TASK DIRECTIONS: Some lines in the listing may contain the word "blue". Say how many, with the number alone.
━━━━━ GIVEN DATA
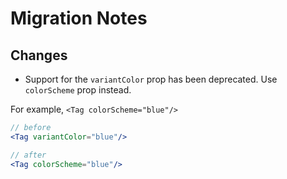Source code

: # Migration Notes

## Changes

- Support for the `variantColor` prop has been deprecated. Use `colorScheme`
  prop instead.

For example, `<Tag colorScheme="blue"/>`

```jsx
// before
<Tag variantColor="blue"/>

// after
<Tag colorScheme="blue"/>
```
━━━━━━━━━━
RESULT OF THIS EXERCISE: 3